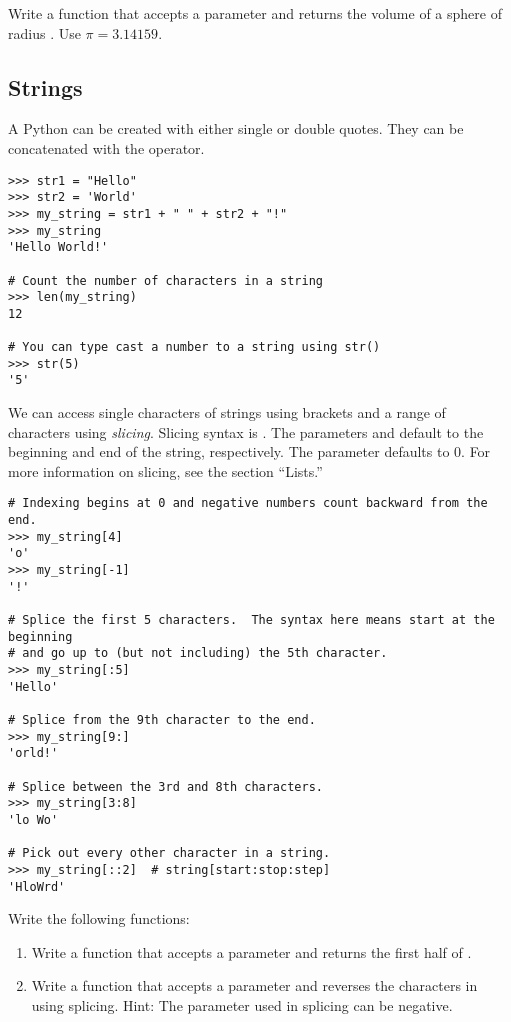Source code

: \begin{problem}
Write a function  that accepts a parameter  and returns the volume of a sphere of radius . Use $\pi=3.14159$.
\end{problem}


\subsection*{Strings}
A Python  can be created with either single or double quotes. They can be concatenated with the \li{+} operator.
\begin{lstlisting}
>>> str1 = "Hello"
>>> str2 = 'World'
>>> my_string = str1 + " " + str2 + "!"
>>> my_string
'Hello World!'

# Count the number of characters in a string
>>> len(my_string)
12

# You can type cast a number to a string using str()
>>> str(5)
'5'
\end{lstlisting}

We can access single characters of strings using brackets and a range of characters using \emph{slicing}. Slicing syntax is . The parameters  and  default to the beginning and end of the string, respectively. The parameter  defaults to 0. For more information on slicing, see the section ``Lists.''

\begin{lstlisting}
# Indexing begins at 0 and negative numbers count backward from the end.
>>> my_string[4]
'o'
>>> my_string[-1]
'!'

# Splice the first 5 characters.  The syntax here means start at the beginning
# and go up to (but not including) the 5th character.
>>> my_string[:5]
'Hello'

# Splice from the 9th character to the end.
>>> my_string[9:]
'orld!'

# Splice between the 3rd and 8th characters.
>>> my_string[3:8]
'lo Wo'

# Pick out every other character in a string.
>>> my_string[::2]	# string[start:stop:step]
'HloWrd'
\end{lstlisting}

\begin{problem}
Write the following functions:
\begin{enumerate}
\item Write a function  that accepts a parameter  and returns the first half of .
\item Write a function  that accepts a parameter  and reverses the characters in  using splicing.  Hint: The  parameter used in splicing can be negative.
\end{enumerate}
\end{problem}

----

EXERCISE DIRECTIONS:
If a line of the data contains "first", copy it out.

RESULT OF THIS TASK:
# Splice the first 5 characters.  The syntax here means start at the beginning
\item Write a function  that accepts a parameter  and returns the first half of .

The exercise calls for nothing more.